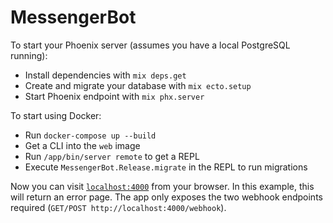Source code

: # MessengerBot

To start your Phoenix server (assumes you have a local PostgreSQL running):

  * Install dependencies with `mix deps.get`
  * Create and migrate your database with `mix ecto.setup`
  * Start Phoenix endpoint with `mix phx.server`

To start using Docker:

  * Run `docker-compose up --build`
  * Get a CLI into the `web` image
  * Run `/app/bin/server remote` to get a REPL
  * Execute `MessengerBot.Release.migrate` in the REPL to run migrations

Now you can visit [`localhost:4000`](http://localhost:4000) from your browser.
In this example, this will return an error page. The app only exposes the two
webhook endpoints required (`GET/POST http://localhost:4000/webhook`).
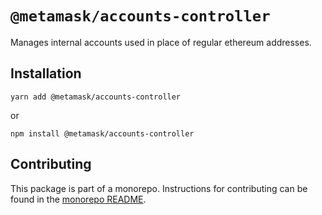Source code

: # `@metamask/accounts-controller`

Manages internal accounts used in place of regular ethereum addresses.

## Installation

`yarn add @metamask/accounts-controller`

or

`npm install @metamask/accounts-controller`


## Contributing

This package is part of a monorepo. Instructions for contributing can be found in the [monorepo README](https://github.com/MetaMask/core#readme).
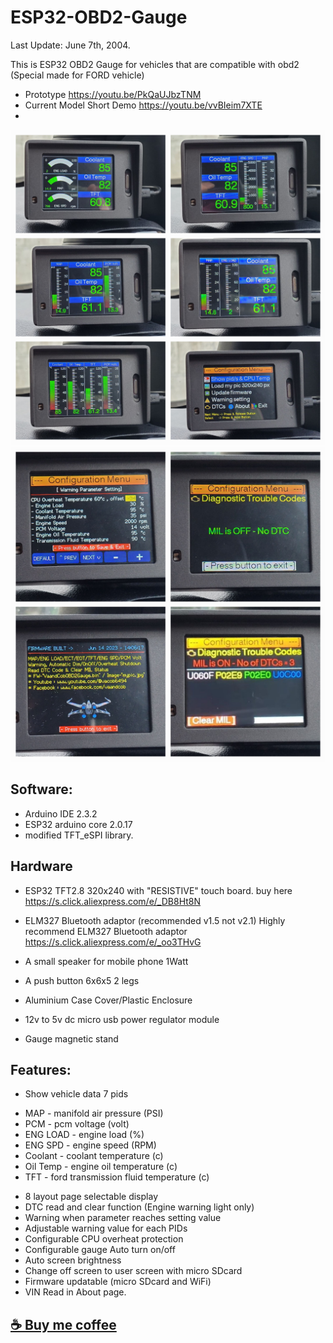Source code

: # ESP32-OBD2-Gauge
Last Update: June 7th, 2004.

This is ESP32 OBD2 Gauge for vehicles that are compatible with obd2
(Special made for FORD vehicle)
 - Prototype https://youtu.be/PkQaUJbzTNM
 - Current Model Short Demo https://youtu.be/vvBIeim7XTE
 - 
![](/picture/page.jpg)
![](/picture/config.jpg)

## Software:
- Arduino IDE 2.3.2
- ESP32 arduino core 2.0.17
- modified TFT_eSPI library.

## Hardware
- ESP32 TFT2.8 320x240 with "RESISTIVE" touch board.
buy here  https://s.click.aliexpress.com/e/_DB8Ht8N
- ELM327 Bluetooth adaptor (recommended v1.5 not v2.1)
  Highly recommend ELM327 Bluetooth  adaptor https://s.click.aliexpress.com/e/_oo3THvG
- A small speaker for mobile phone 1Watt
- A push button 6x6x5 2 legs
- Aluminium Case Cover/Plastic Enclosure

- 12v to 5v dc micro usb power regulator module
- Gauge magnetic stand

## Features:
- Show vehicle data 7 pids
* MAP - manifold air pressure (PSI)
* PCM - pcm voltage (volt)
* ENG LOAD - engine load (%)
* ENG SPD - engine speed (RPM)
* Coolant - coolant temperature (c)
* Oil Temp - engine oil temperature (c)
* TFT - ford transmission fluid temperature (c)

- 8 layout page selectable display
- DTC read and clear function (Engine warning light only)
- Warning when parameter reaches setting value
- Adjustable warning value for each PIDs
- Configurable CPU overheat protection
- Configurable gauge Auto turn on/off
- Auto screen brightness
- Change off screen to user screen with micro SDcard
- Firmware updatable (micro SDcard and WiFi)
- VIN Read in About page.

## [☕ Buy me coffee](https://www.buymeacoffee.com/vaandcob)
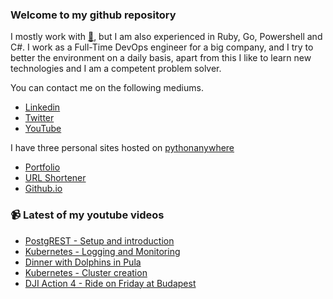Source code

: ### Welcome to my github repository

I mostly work with [:snake:](https://www.python.org/), but I am also experienced in Ruby, Go, Powershell and C#. I work as a Full-Time DevOps engineer for a big company, and I try to better the environment on a daily basis, apart from this I like to learn new technologies and I am a competent problem solver.

You can contact me on the following mediums.
- [Linkedin](https://www.linkedin.com/in/r3ap3rpy)
- [Twitter](https://twitter.com/r3ap3rpy)
- [YouTube](https://www.youtube.com/channel/UC1qkMXH8d2I9DDAtBSeEHqg)

I have three personal sites hosted on [pythonanywhere](https://www.pythonanywhere.com/)
- [Portfolio](http://r3ap3rpy.pythonanywhere.com/)
- [URL Shortener](http://shortenpy.pythonanywhere.com/)
- [Github.io](https://r3ap3rpy.github.io/)

### :video_camera: Latest of my youtube videos
<!-- YOUTUBE:START -->
- [PostgREST - Setup and introduction](https://www.youtube.com/watch?v=LgPaes1lbE8)
- [Kubernetes - Logging and Monitoring](https://www.youtube.com/watch?v=nX6ORvsbgcI)
- [Dinner with Dolphins in Pula](https://www.youtube.com/watch?v=5wN_8IhPIL0)
- [Kubernetes - Cluster creation](https://www.youtube.com/watch?v=uhripPSH-1Q)
- [DJI Action 4 - Ride on Friday at Budapest](https://www.youtube.com/watch?v=eZ0Iw2swH64)
<!-- YOUTUBE:END -->

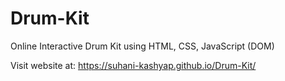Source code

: # Drum-Kit
Online Interactive Drum Kit using HTML, CSS, JavaScript (DOM)

Visit website at: https://suhani-kashyap.github.io/Drum-Kit/
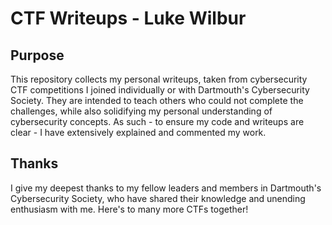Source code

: # CTF Writeups - Luke Wilbur

## Purpose
This repository collects my personal writeups, taken from cybersecurity CTF competitions I joined individually or with Dartmouth's Cybersecurity Society.  They are intended to teach others who could not complete the challenges, while also solidifying my personal understanding of cybersecurity concepts.  As such - to ensure my code and writeups are clear - I have extensively explained and commented my work.

## Thanks
I give my deepest thanks to my fellow leaders and members in Dartmouth's Cybersecurity Society, who have shared their knowledge and unending enthusiasm with me.  Here's to many more CTFs together!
────────
To do:
The answer must be the full listing retyped exactly, with no pictures in it.

Output of the task:
Source code

: # MessengerBot

To start your Phoenix server (assumes you have a local PostgreSQL running):

  * Install dependencies with `mix deps.get`
  * Create and migrate your database with `mix ecto.setup`
  * Start Phoenix endpoint with `mix phx.server`

To start using Docker:

  * Run `docker-compose up --build`
  * Get a CLI into the `web` image
  * Run `/app/bin/server remote` to get a REPL
  * Execute `MessengerBot.Release.migrate` in the REPL to run migrations

Now you can visit [`localhost:4000`](http://localhost:4000) from your browser.
In this example, this will return an error page. The app only exposes the two
webhook endpoints required (`GET/POST http://localhost:4000/webhook`).
Source code

: # `@metamask/accounts-controller`

Manages internal accounts used in place of regular ethereum addresses.

## Installation

`yarn add @metamask/accounts-controller`

or

`npm install @metamask/accounts-controller`


## Contributing

This package is part of a monorepo. Instructions for contributing can be found in the [monorepo README](https://github.com/MetaMask/core#readme).
Source code

: # ESP32-OBD2-Gauge
Last Update: June 7th, 2004.

This is ESP32 OBD2 Gauge for vehicles that are compatible with obd2
(Special made for FORD vehicle)
 - Prototype https://youtu.be/PkQaUJbzTNM
 - Current Model Short Demo https://youtu.be/vvBIeim7XTE
 - 
![](/picture/page.jpg)
![](/picture/config.jpg)

## Software:
- Arduino IDE 2.3.2
- ESP32 arduino core 2.0.17
- modified TFT_eSPI library.

## Hardware
- ESP32 TFT2.8 320x240 with "RESISTIVE" touch board.
buy here  https://s.click.aliexpress.com/e/_DB8Ht8N
- ELM327 Bluetooth adaptor (recommended v1.5 not v2.1)
  Highly recommend ELM327 Bluetooth  adaptor https://s.click.aliexpress.com/e/_oo3THvG
- A small speaker for mobile phone 1Watt
- A push button 6x6x5 2 legs
- Aluminium Case Cover/Plastic Enclosure

- 12v to 5v dc micro usb power regulator module
- Gauge magnetic stand

## Features:
- Show vehicle data 7 pids
* MAP - manifold air pressure (PSI)
* PCM - pcm voltage (volt)
* ENG LOAD - engine load (%)
* ENG SPD - engine speed (RPM)
* Coolant - coolant temperature (c)
* Oil Temp - engine oil temperature (c)
* TFT - ford transmission fluid temperature (c)

- 8 layout page selectable display
- DTC read and clear function (Engine warning light only)
- Warning when parameter reaches setting value
- Adjustable warning value for each PIDs
- Configurable CPU overheat protection
- Configurable gauge Auto turn on/off
- Auto screen brightness
- Change off screen to user screen with micro SDcard
- Firmware updatable (micro SDcard and WiFi)
- VIN Read in About page.

## [☕ Buy me coffee](https://www.buymeacoffee.com/vaandcob)
Source code

: ### Welcome to my github repository

I mostly work with [:snake:](https://www.python.org/), but I am also experienced in Ruby, Go, Powershell and C#. I work as a Full-Time DevOps engineer for a big company, and I try to better the environment on a daily basis, apart from this I like to learn new technologies and I am a competent problem solver.

You can contact me on the following mediums.
- [Linkedin](https://www.linkedin.com/in/r3ap3rpy)
- [Twitter](https://twitter.com/r3ap3rpy)
- [YouTube](https://www.youtube.com/channel/UC1qkMXH8d2I9DDAtBSeEHqg)

I have three personal sites hosted on [pythonanywhere](https://www.pythonanywhere.com/)
- [Portfolio](http://r3ap3rpy.pythonanywhere.com/)
- [URL Shortener](http://shortenpy.pythonanywhere.com/)
- [Github.io](https://r3ap3rpy.github.io/)

### :video_camera: Latest of my youtube videos
<!-- YOUTUBE:START -->
- [PostgREST - Setup and introduction](https://www.youtube.com/watch?v=LgPaes1lbE8)
- [Kubernetes - Logging and Monitoring](https://www.youtube.com/watch?v=nX6ORvsbgcI)
- [Dinner with Dolphins in Pula](https://www.youtube.com/watch?v=5wN_8IhPIL0)
- [Kubernetes - Cluster creation](https://www.youtube.com/watch?v=uhripPSH-1Q)
- [DJI Action 4 - Ride on Friday at Budapest](https://www.youtube.com/watch?v=eZ0Iw2swH64)
<!-- YOUTUBE:END -->

Source code

: # Drum-Kit
Online Interactive Drum Kit using HTML, CSS, JavaScript (DOM)

Visit website at: https://suhani-kashyap.github.io/Drum-Kit/
Source code

: # CTF Writeups - Luke Wilbur

## Purpose
This repository collects my personal writeups, taken from cybersecurity CTF competitions I joined individually or with Dartmouth's Cybersecurity Society.  They are intended to teach others who could not complete the challenges, while also solidifying my personal understanding of cybersecurity concepts.  As such - to ensure my code and writeups are clear - I have extensively explained and commented my work.

## Thanks
I give my deepest thanks to my fellow leaders and members in Dartmouth's Cybersecurity Society, who have shared their knowledge and unending enthusiasm with me.  Here's to many more CTFs together!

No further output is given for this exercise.